Editorial: Obama vague on visitors list

Policy at odds with pledge

17 Aug 2009 // During the campaign, candidate Barack Obama made unambiguous commitments to openness and transparency. But once in office, he has been far more tentative about public disclosure, at times opting to continue Bush administration policies of withholding information.

President Obama started off well enough, revoking a Bush executive order restricting public access to records in the presidential libraries and reversing another Bush administration order by ordering federal agencies in dealing with requests for information to err on the side of disclosure.

He also ordered a review intended to cut down on the government’s proclivity for overclassifying information as secret.

Since then, however, he has passed up opportunities to make public information that the Bush administration kept secret. The most charitable explanation is that the White House wants to be careful how it proceeds, not wanting to precipitously put in place a disclosure policy it would then find embarrassing to have to withdraw.

Recently, the White House again got caught in this quandary by blocking the public from viewing White House visitor logs. The issue was raised when the watchdog group, Citizens for Responsibility and Ethics in Washington, sought a list of healthcare executives who visited the White House.

At first, the White House denied the request, but then relented and released the names and dates of the visits shortly after the group filed a federal lawsuit.

Although President Obama’s Press Secretary Robert Gibbs said the policy of withholding the logs is under review, the Obama White House continues, except for a few isolated cases, to hold the same position as the Bush White House: The president is entitled to keep secret the identity of his visitors in order to receive candid, confidential advice.

However, typically in Washington, this policy was imposed for a more pedestrian reason — to avoid political embarrassment.

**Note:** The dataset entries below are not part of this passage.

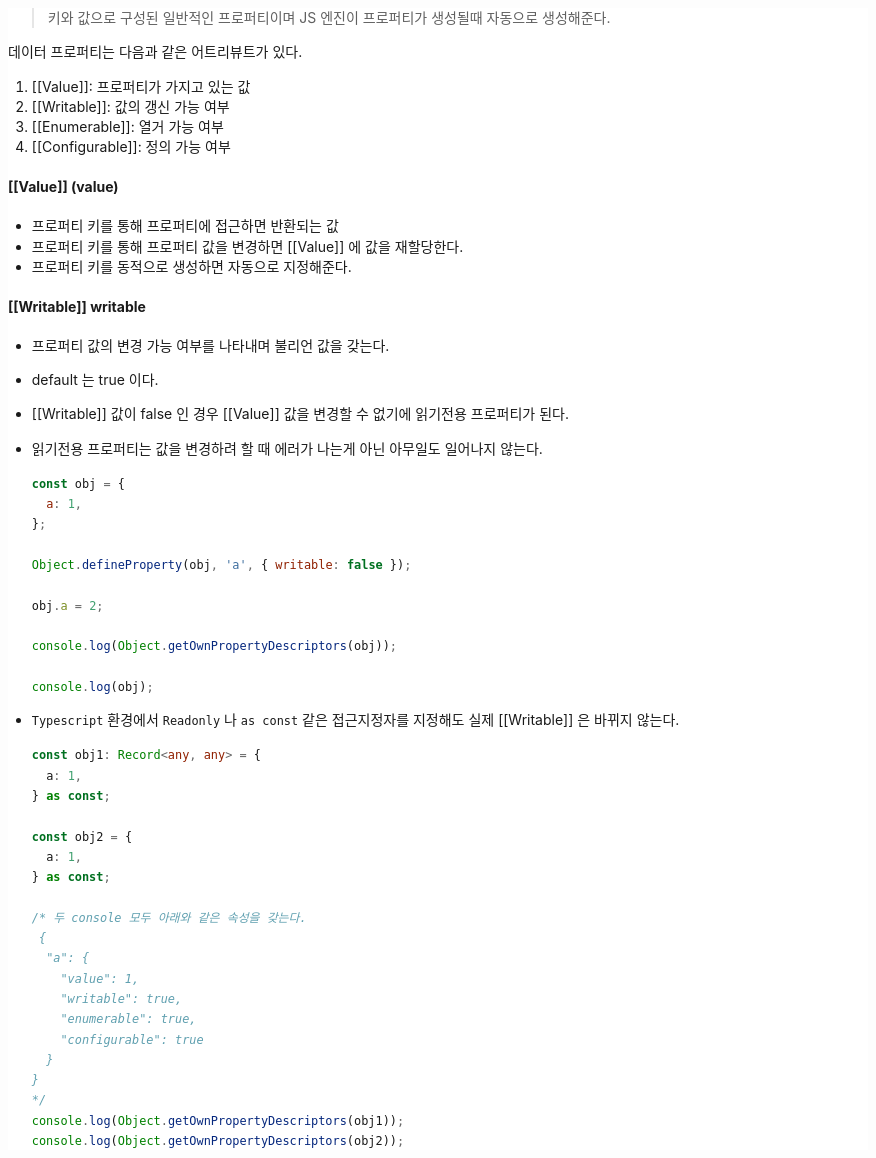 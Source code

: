 > 키와 값으로 구성된 일반적인 프로퍼티이며 JS 엔진이 프로퍼티가 생성될때 자동으로 생성해준다.

데이터 프로퍼티는 다음과 같은 어트리뷰트가 있다.

1. \[\[Value]]: 프로퍼티가 가지고 있는 값
2. \[\[Writable]]: 값의 갱신 가능 여부
3. \[\[Enumerable]]: 열거 가능 여부
4. \[\[Configurable]]: 정의 가능 여부

#### \[\[Value]] (value)

- 프로퍼티 키를 통해 프로퍼티에 접근하면 반환되는 값
- 프로퍼티 키를 통해 프로퍼티 값을 변경하면 \[\[Value]] 에 값을 재할당한다.
- 프로퍼티 키를 동적으로 생성하면 자동으로 지정해준다.

#### \[\[Writable]] writable

- 프로퍼티 값의 변경 가능 여부를 나타내며 불리언 값을 갖는다.
- default 는 true 이다.
- \[\[Writable]] 값이 false 인 경우 \[\[Value]] 값을 변경할 수 없기에 읽기전용 프로퍼티가 된다.
- 읽기전용 프로퍼티는 값을 변경하려 할 때 에러가 나는게 아닌 아무일도 일어나지 않는다.

  ```js
  const obj = {
    a: 1,
  };

  Object.defineProperty(obj, 'a', { writable: false });

  obj.a = 2;

  console.log(Object.getOwnPropertyDescriptors(obj));

  console.log(obj);
  ```

- `Typescript` 환경에서 `Readonly` 나 `as const` 같은 접근지정자를 지정해도 실제 \[\[Writable]] 은 바뀌지 않는다.

  ```ts
  const obj1: Record<any, any> = {
    a: 1,
  } as const;

  const obj2 = {
    a: 1,
  } as const;

  /* 두 console 모두 아래와 같은 속성을 갖는다.
   {
    "a": {
      "value": 1,
      "writable": true,
      "enumerable": true,
      "configurable": true
    }
  }
  */
  console.log(Object.getOwnPropertyDescriptors(obj1));
  console.log(Object.getOwnPropertyDescriptors(obj2));
  ```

When the influence-peddling scandal of lobbyist Jack Abramoff broke, news organizations and watchdog groups sought to find how often the now-imprisoned Mr. Abramoff visited the Bush White House and whom he saw. Normally, this should have been a public record.

The White House then engaged in a bureaucratic shell game with the records. Instead of being agency records, the Secret Service’s, and, thus, subject to Freedom of Information requests, they were declared presidential records and, thus, protected from disclosure by executive privilege.

The Obama White House may want to think carefully how it handles this since a federal judge has twice rejected this argument when it was put forward by the Bush administration.